▶ _Exercise instructions_: Produce an exact copy of all the data below, dropping every image.

▶ _Excerpted records_:
========================================

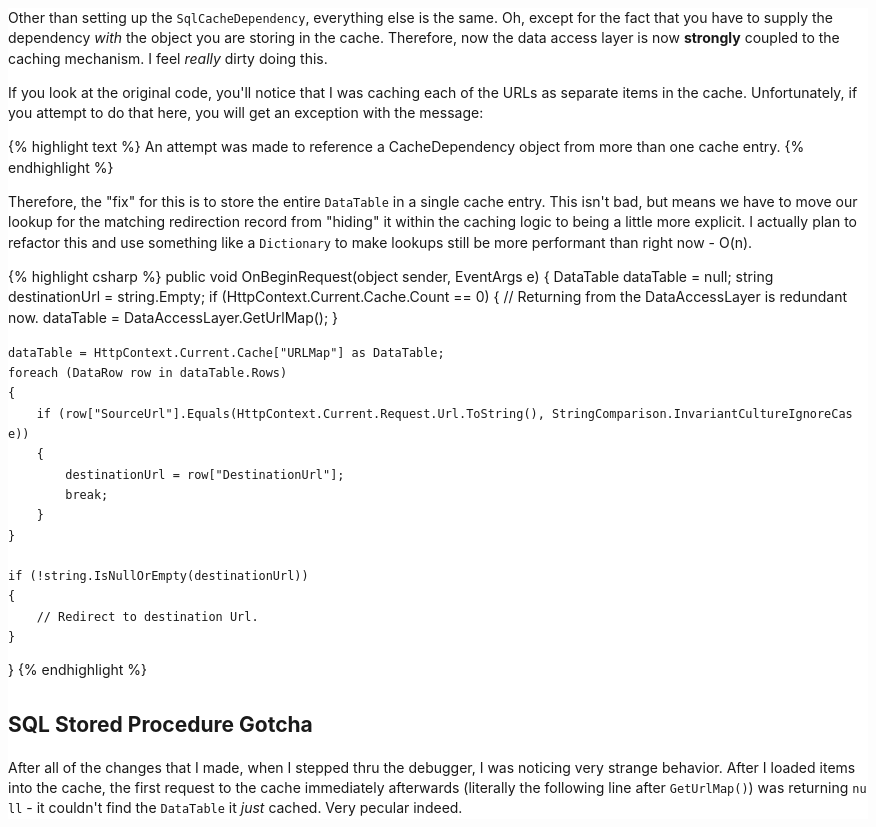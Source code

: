 Other than setting up the <code>SqlCacheDependency</code>, everything else is the same. Oh, except for the fact that you have to supply the dependency <em>with</em> the object you are storing in the cache. Therefore, now the data access layer is now <strong>strongly</strong> coupled to the caching mechanism. I feel <em>really</em> dirty doing this. 

If you look at the original code, you'll notice that I was caching each of the URLs as separate items in the cache. Unfortunately, if you attempt to do that here, you will get an exception with the message:

{% highlight text %}
An attempt was made to reference a CacheDependency object from more than one cache entry.
{% endhighlight %}

Therefore, the "fix" for this is to store the entire <code>DataTable</code> in a single cache entry. This isn't bad, but means we have to move our lookup for the matching redirection record from "hiding" it within the caching logic to being a little more explicit. I actually plan to refactor this and use something like a <code>Dictionary</code> to make lookups still be more performant than right now - O(n). 

{% highlight csharp %}
public void OnBeginRequest(object sender, EventArgs e)
{
    DataTable dataTable = null;
    string destinationUrl = string.Empty;
    if (HttpContext.Current.Cache.Count == 0)
    {
        // Returning from the DataAccessLayer is redundant now.
        dataTable = DataAccessLayer.GetUrlMap();
    }

    dataTable = HttpContext.Current.Cache["URLMap"] as DataTable;
    foreach (DataRow row in dataTable.Rows)
    {
        if (row["SourceUrl"].Equals(HttpContext.Current.Request.Url.ToString(), StringComparison.InvariantCultureIgnoreCase))
        {
            destinationUrl = row["DestinationUrl"];
            break;
        }
    }

    if (!string.IsNullOrEmpty(destinationUrl))
    {
        // Redirect to destination Url.
    }
}
{% endhighlight %}

<h2>SQL Stored Procedure Gotcha</h2>

After all of the changes that I made, when I stepped thru the debugger, I was noticing very strange behavior. After I loaded items into the cache, the first request to the cache immediately afterwards (literally the following line after <code>GetUrlMap()</code>) was returning <code>null</code> - it couldn't find the <code>DataTable</code> it <em>just</em> cached. Very pecular indeed.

========================================

▶ _Output for this task_:
Source code

: Other than setting up the <code>SqlCacheDependency</code>, everything else is the same. Oh, except for the fact that you have to supply the dependency <em>with</em> the object you are storing in the cache. Therefore, now the data access layer is now <strong>strongly</strong> coupled to the caching mechanism. I feel <em>really</em> dirty doing this. 

If you look at the original code, you'll notice that I was caching each of the URLs as separate items in the cache. Unfortunately, if you attempt to do that here, you will get an exception with the message:

{% highlight text %}
An attempt was made to reference a CacheDependency object from more than one cache entry.
{% endhighlight %}

Therefore, the "fix" for this is to store the entire <code>DataTable</code> in a single cache entry. This isn't bad, but means we have to move our lookup for the matching redirection record from "hiding" it within the caching logic to being a little more explicit. I actually plan to refactor this and use something like a <code>Dictionary</code> to make lookups still be more performant than right now - O(n). 

{% highlight csharp %}
public void OnBeginRequest(object sender, EventArgs e)
{
    DataTable dataTable = null;
    string destinationUrl = string.Empty;
    if (HttpContext.Current.Cache.Count == 0)
    {
        // Returning from the DataAccessLayer is redundant now.
        dataTable = DataAccessLayer.GetUrlMap();
    }

    dataTable = HttpContext.Current.Cache["URLMap"] as DataTable;
    foreach (DataRow row in dataTable.Rows)
    {
        if (row["SourceUrl"].Equals(HttpContext.Current.Request.Url.ToString(), StringComparison.InvariantCultureIgnoreCase))
        {
            destinationUrl = row["DestinationUrl"];
            break;
        }
    }

    if (!string.IsNullOrEmpty(destinationUrl))
    {
        // Redirect to destination Url.
    }
}
{% endhighlight %}

<h2>SQL Stored Procedure Gotcha</h2>

After all of the changes that I made, when I stepped thru the debugger, I was noticing very strange behavior. After I loaded items into the cache, the first request to the cache immediately afterwards (literally the following line after <code>GetUrlMap()</code>) was returning <code>null</code> - it couldn't find the <code>DataTable</code> it <em>just</em> cached. Very pecular indeed.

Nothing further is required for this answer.